The study was led by Professor Petra Meier with academics at the University of Sheffield.

The paper is the first to estimate whether alcohol pricing policies such as alcohol duties and minimum unit pricing have different effects on women and men’s alcohol drinking and health.

Effective alcohol policies are important for tackling health problems associated with alcohol consumption. Scotland was the first country in the world to implement minimum unit pricing for all alcohol sales (setting a price below which a unit of alcohol cannot be sold), introducing the policy in May 2018, with plans to review it in April 2024.

The study found a £0·70 MUP would have larger effects than a £0·50 MUP, and a 10% tax increase would have the smallest effect. All policies are estimated to reduce high-risk drinkers’ consumption by far more than moderate drinkers’, but within each consumption group, the reduction in men’s drinking is estimated to be larger than reductions in women’s drinking.

At full effect – that is, once consumption changes have worked their way through to health outcomes - a £0.50 MUP is expected to lead to a sevenfold larger reduction in consumption and a three times larger reduction in hospital admissions for men compared to women.

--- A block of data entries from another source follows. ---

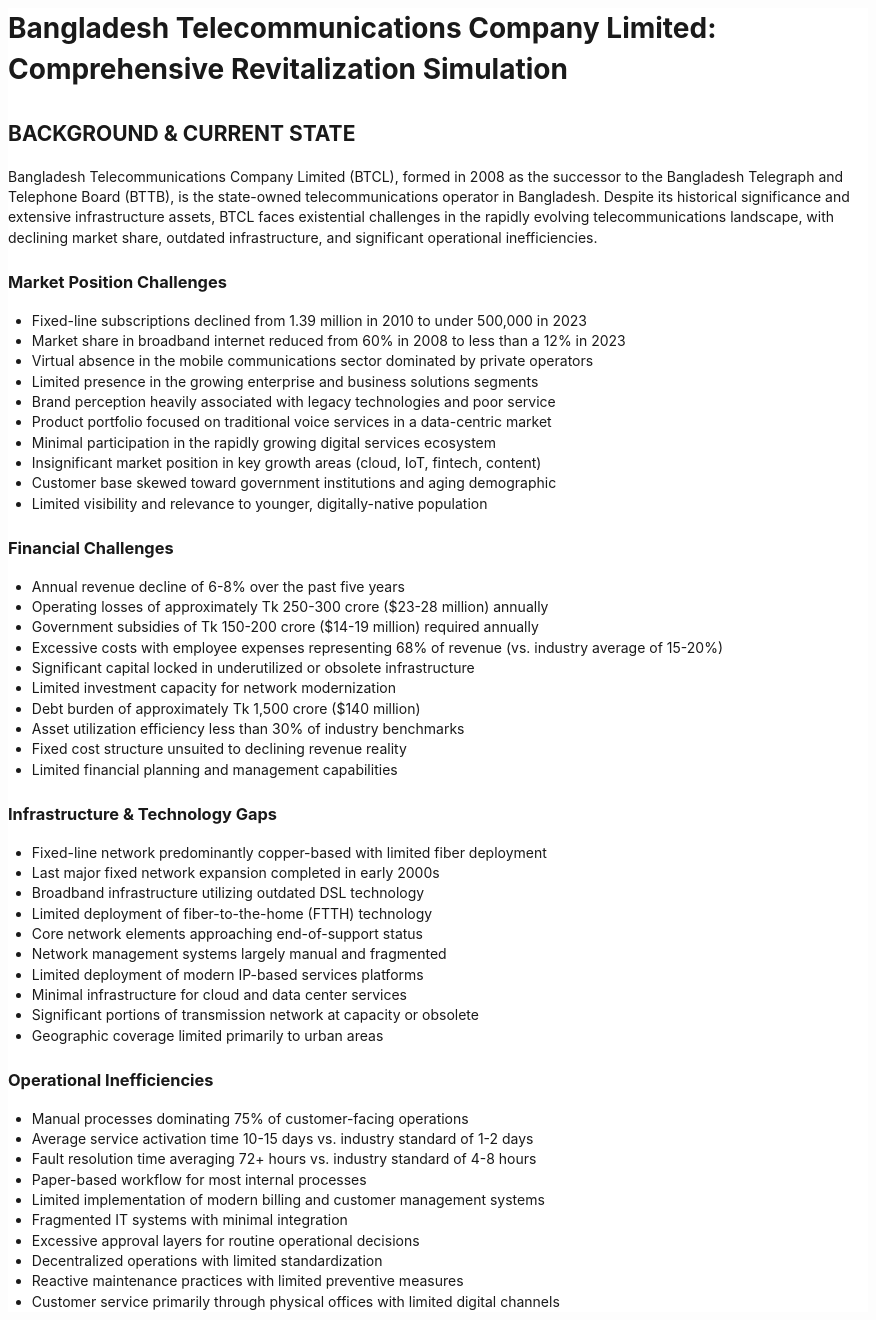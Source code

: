 # Bangladesh Telecommunications Company Limited: Comprehensive Revitalization Simulation

## BACKGROUND & CURRENT STATE

Bangladesh Telecommunications Company Limited (BTCL), formed in 2008 as the successor to the Bangladesh Telegraph and Telephone Board (BTTB), is the state-owned telecommunications operator in Bangladesh. Despite its historical significance and extensive infrastructure assets, BTCL faces existential challenges in the rapidly evolving telecommunications landscape, with declining market share, outdated infrastructure, and significant operational inefficiencies.

### Market Position Challenges
- Fixed-line subscriptions declined from 1.39 million in 2010 to under 500,000 in 2023
- Market share in broadband internet reduced from 60% in 2008 to less than a 12% in 2023
- Virtual absence in the mobile communications sector dominated by private operators
- Limited presence in the growing enterprise and business solutions segments
- Brand perception heavily associated with legacy technologies and poor service
- Product portfolio focused on traditional voice services in a data-centric market
- Minimal participation in the rapidly growing digital services ecosystem
- Insignificant market position in key growth areas (cloud, IoT, fintech, content)
- Customer base skewed toward government institutions and aging demographic
- Limited visibility and relevance to younger, digitally-native population

### Financial Challenges
- Annual revenue decline of 6-8% over the past five years
- Operating losses of approximately Tk 250-300 crore ($23-28 million) annually
- Government subsidies of Tk 150-200 crore ($14-19 million) required annually
- Excessive costs with employee expenses representing 68% of revenue (vs. industry average of 15-20%)
- Significant capital locked in underutilized or obsolete infrastructure
- Limited investment capacity for network modernization
- Debt burden of approximately Tk 1,500 crore ($140 million)
- Asset utilization efficiency less than 30% of industry benchmarks
- Fixed cost structure unsuited to declining revenue reality
- Limited financial planning and management capabilities

### Infrastructure & Technology Gaps
- Fixed-line network predominantly copper-based with limited fiber deployment
- Last major fixed network expansion completed in early 2000s
- Broadband infrastructure utilizing outdated DSL technology
- Limited deployment of fiber-to-the-home (FTTH) technology
- Core network elements approaching end-of-support status
- Network management systems largely manual and fragmented
- Limited deployment of modern IP-based services platforms
- Minimal infrastructure for cloud and data center services
- Significant portions of transmission network at capacity or obsolete
- Geographic coverage limited primarily to urban areas

### Operational Inefficiencies
- Manual processes dominating 75% of customer-facing operations
- Average service activation time 10-15 days vs. industry standard of 1-2 days
- Fault resolution time averaging 72+ hours vs. industry standard of 4-8 hours
- Paper-based workflow for most internal processes
- Limited implementation of modern billing and customer management systems
- Fragmented IT systems with minimal integration
- Excessive approval layers for routine operational decisions
- Decentralized operations with limited standardization
- Reactive maintenance practices with limited preventive measures
- Customer service primarily through physical offices with limited digital channels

In response to all policies and across all drinker groups, women’s spending would increase more than men’s. For example, in response to the two MUP policies, male heavy drinkers in deprived areas are estimated to modestly reduce how much they spend  on alcohol whilst substantially cutting down their consumption ; however, female heavy drinkers in deprived areas are estimated to cut down less but instead spend a lot more on alcohol.

Reductions in hospital admissions are estimated to be substantially larger among men than women, reflecting the greater consumption reductions. For women, only a MUP of £.70 is estimated to produce large reductions in admissions, but even for women who drink heavily the effect on harm is much smaller than for men.

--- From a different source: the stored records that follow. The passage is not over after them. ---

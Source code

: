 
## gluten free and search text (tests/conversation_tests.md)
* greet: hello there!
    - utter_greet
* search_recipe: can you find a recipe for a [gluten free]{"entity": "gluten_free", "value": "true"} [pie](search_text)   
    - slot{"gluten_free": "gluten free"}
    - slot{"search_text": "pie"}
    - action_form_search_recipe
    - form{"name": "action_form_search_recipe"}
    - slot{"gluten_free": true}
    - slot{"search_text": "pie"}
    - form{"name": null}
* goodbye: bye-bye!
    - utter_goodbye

Petra Meier said: “We know that on average, men drink and spend about twice as much on alcohol than women, and have just over twice the rates of hospital admissions. Although men and women face similar risks from drinking at moderate levels, women actually face substantially greater risk of health harm when drinking heavily. Before our study we had no evidence on whether some of the most discussed policy options, alcohol duty and minimum pricing policies, work differently for men and women.

“Our modelling suggests that men’s drinking and risk of alcohol-related hospital admissions would decrease substantially more than women’s for both duty increases and minimum unit pricing policies.

“This is important to know because policy makers want to avoid deepening existing health inequalities. If policy makers know that pricing policies are likely to have greater effects on men than women then they can decide if this is desirable.

"For example in the UK, one might argue that policies are well targeted because rates of alcohol-related harm are much higher in men than women. On the other hand, the smaller effects on consumption and implications for household budgets when female heavy drinkers increase their spending on alcohol may be seen as a concern. Knowing about differential impacts also allows policy makers to consider what other policies should form part of a comprehensive alcohol strategy.”

The study used the Sheffield Alcohol Policy Model to study the impact of three alcohol price policies on adults over 18 in England: a 10% duty increase and minimum unit prices (MUP) of £0.50 and £0.70 per UK unit.

The study, ‘Alcohol policy and gender: a modelling study estimating gender-specific effects of alcohol pricing policies’ is published in Addiction. The main funder of the study was the Medical Research Council (MRC).